Problem » Go through the listing below and output it word for word.

Supplied information »
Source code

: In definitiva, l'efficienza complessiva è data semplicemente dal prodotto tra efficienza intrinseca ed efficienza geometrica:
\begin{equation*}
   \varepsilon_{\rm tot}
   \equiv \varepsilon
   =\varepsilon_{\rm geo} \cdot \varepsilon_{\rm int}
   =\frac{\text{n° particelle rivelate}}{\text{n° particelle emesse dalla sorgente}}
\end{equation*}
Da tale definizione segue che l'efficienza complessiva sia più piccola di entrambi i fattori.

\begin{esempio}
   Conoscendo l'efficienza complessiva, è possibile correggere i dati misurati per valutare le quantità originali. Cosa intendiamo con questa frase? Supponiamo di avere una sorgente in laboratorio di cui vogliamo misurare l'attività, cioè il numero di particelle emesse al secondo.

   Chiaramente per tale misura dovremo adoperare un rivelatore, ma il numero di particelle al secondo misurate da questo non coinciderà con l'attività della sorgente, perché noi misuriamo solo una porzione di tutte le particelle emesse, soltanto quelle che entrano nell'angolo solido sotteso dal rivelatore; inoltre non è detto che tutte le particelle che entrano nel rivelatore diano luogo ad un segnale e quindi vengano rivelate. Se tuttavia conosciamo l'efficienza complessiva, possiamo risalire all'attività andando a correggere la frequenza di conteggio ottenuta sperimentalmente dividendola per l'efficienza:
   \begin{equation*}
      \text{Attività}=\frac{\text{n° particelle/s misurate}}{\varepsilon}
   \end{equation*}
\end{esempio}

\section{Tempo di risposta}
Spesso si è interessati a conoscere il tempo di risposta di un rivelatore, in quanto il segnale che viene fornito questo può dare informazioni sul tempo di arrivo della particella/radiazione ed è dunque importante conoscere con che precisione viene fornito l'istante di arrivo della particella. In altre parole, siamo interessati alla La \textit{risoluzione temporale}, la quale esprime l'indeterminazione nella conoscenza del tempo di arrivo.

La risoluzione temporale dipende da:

Response area »
Source code

: In definitiva, l'efficienza complessiva è data semplicemente dal prodotto tra efficienza intrinseca ed efficienza geometrica:
\begin{equation*}
   \varepsilon_{\rm tot}
   \equiv \varepsilon
   =\varepsilon_{\rm geo} \cdot \varepsilon_{\rm int}
   =\frac{\text{n° particelle rivelate}}{\text{n° particelle emesse dalla sorgente}}
\end{equation*}
Da tale definizione segue che l'efficienza complessiva sia più piccola di entrambi i fattori.

\begin{esempio}
   Conoscendo l'efficienza complessiva, è possibile correggere i dati misurati per valutare le quantità originali. Cosa intendiamo con questa frase? Supponiamo di avere una sorgente in laboratorio di cui vogliamo misurare l'attività, cioè il numero di particelle emesse al secondo.

   Chiaramente per tale misura dovremo adoperare un rivelatore, ma il numero di particelle al secondo misurate da questo non coinciderà con l'attività della sorgente, perché noi misuriamo solo una porzione di tutte le particelle emesse, soltanto quelle che entrano nell'angolo solido sotteso dal rivelatore; inoltre non è detto che tutte le particelle che entrano nel rivelatore diano luogo ad un segnale e quindi vengano rivelate. Se tuttavia conosciamo l'efficienza complessiva, possiamo risalire all'attività andando a correggere la frequenza di conteggio ottenuta sperimentalmente dividendola per l'efficienza:
   \begin{equation*}
      \text{Attività}=\frac{\text{n° particelle/s misurate}}{\varepsilon}
   \end{equation*}
\end{esempio}

\section{Tempo di risposta}
Spesso si è interessati a conoscere il tempo di risposta di un rivelatore, in quanto il segnale che viene fornito questo può dare informazioni sul tempo di arrivo della particella/radiazione ed è dunque importante conoscere con che precisione viene fornito l'istante di arrivo della particella. In altre parole, siamo interessati alla La \textit{risoluzione temporale}, la quale esprime l'indeterminazione nella conoscenza del tempo di arrivo.

La risoluzione temporale dipende da:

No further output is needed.